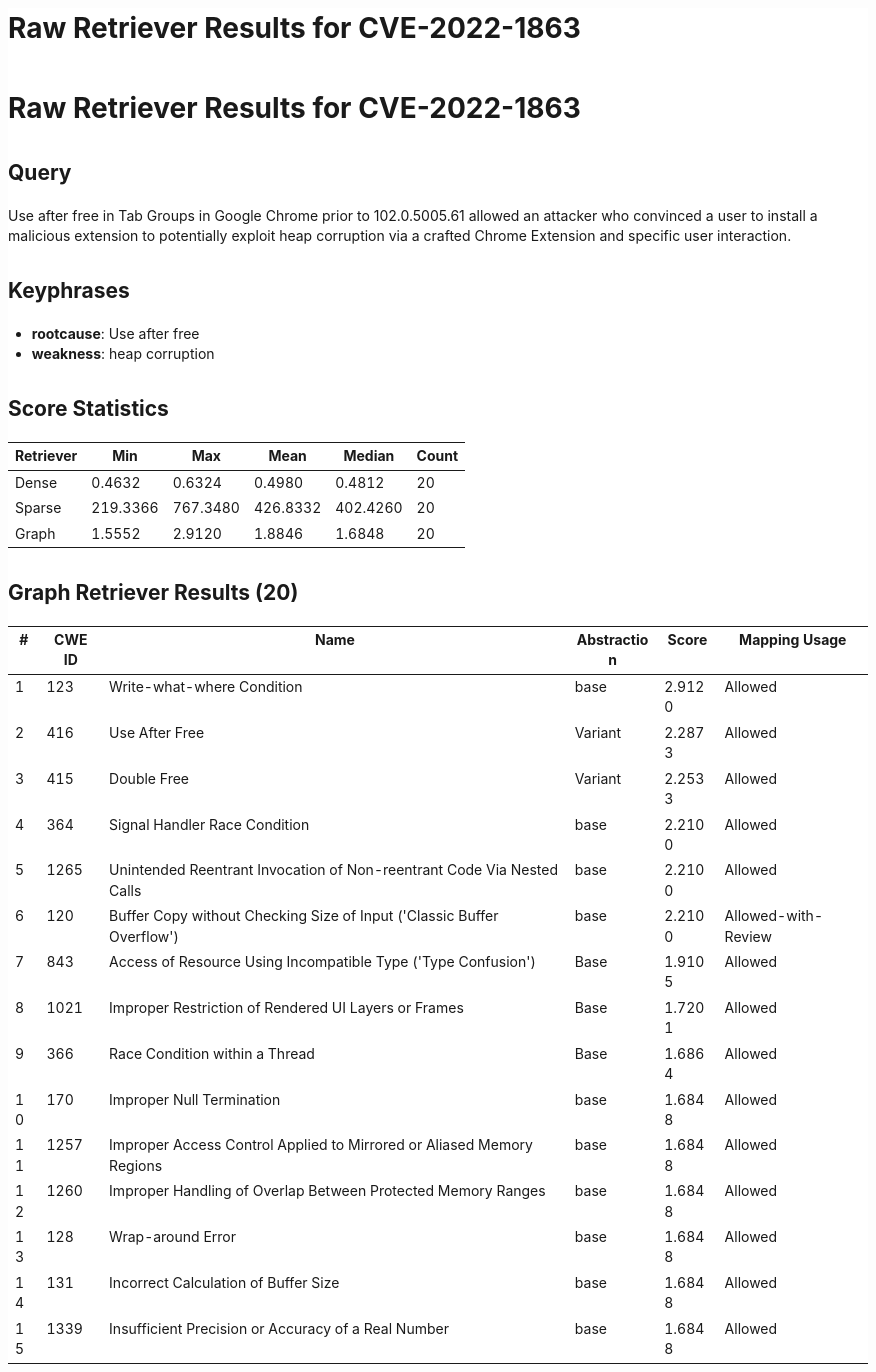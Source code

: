 # Raw Retriever Results for CVE-2022-1863

# Raw Retriever Results for CVE-2022-1863

## Query
Use after free in Tab Groups in Google Chrome prior to 102.0.5005.61 allowed an attacker who convinced a user to install a malicious extension to potentially exploit heap corruption via a crafted Chrome Extension and specific user interaction.

## Keyphrases
- **rootcause**: Use after free
- **weakness**: heap corruption

## Score Statistics
| Retriever | Min | Max | Mean | Median | Count |
|-----------|-----|-----|------|--------|-------|
| Dense | 0.4632 | 0.6324 | 0.4980 | 0.4812 | 20 |
| Sparse | 219.3366 | 767.3480 | 426.8332 | 402.4260 | 20 |
| Graph | 1.5552 | 2.9120 | 1.8846 | 1.6848 | 20 |

## Graph Retriever Results (20)
| # | CWE ID | Name | Abstraction | Score | Mapping Usage |
|---|--------|------|-------------|-------|---------------|
| 1 | 123 | Write-what-where Condition | base | 2.9120 | Allowed |
| 2 | 416 | Use After Free | Variant | 2.2873 | Allowed |
| 3 | 415 | Double Free | Variant | 2.2533 | Allowed |
| 4 | 364 | Signal Handler Race Condition | base | 2.2100 | Allowed |
| 5 | 1265 | Unintended Reentrant Invocation of Non-reentrant Code Via Nested Calls | base | 2.2100 | Allowed |
| 6 | 120 | Buffer Copy without Checking Size of Input ('Classic Buffer Overflow') | base | 2.2100 | Allowed-with-Review |
| 7 | 843 | Access of Resource Using Incompatible Type ('Type Confusion') | Base | 1.9105 | Allowed |
| 8 | 1021 | Improper Restriction of Rendered UI Layers or Frames | Base | 1.7201 | Allowed |
| 9 | 366 | Race Condition within a Thread | Base | 1.6864 | Allowed |
| 10 | 170 | Improper Null Termination | base | 1.6848 | Allowed |
| 11 | 1257 | Improper Access Control Applied to Mirrored or Aliased Memory Regions | base | 1.6848 | Allowed |
| 12 | 1260 | Improper Handling of Overlap Between Protected Memory Ranges | base | 1.6848 | Allowed |
| 13 | 128 | Wrap-around Error | base | 1.6848 | Allowed |
| 14 | 131 | Incorrect Calculation of Buffer Size | base | 1.6848 | Allowed |
| 15 | 1339 | Insufficient Precision or Accuracy of a Real Number | base | 1.6848 | Allowed |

# What this task involves
From the listing, copy every line where the string "Condition" appears.

# Problem solution
| 1 | 123 | Write-what-where Condition | base | 2.9120 | Allowed |
| 4 | 364 | Signal Handler Race Condition | base | 2.2100 | Allowed |
| 9 | 366 | Race Condition within a Thread | Base | 1.6864 | Allowed |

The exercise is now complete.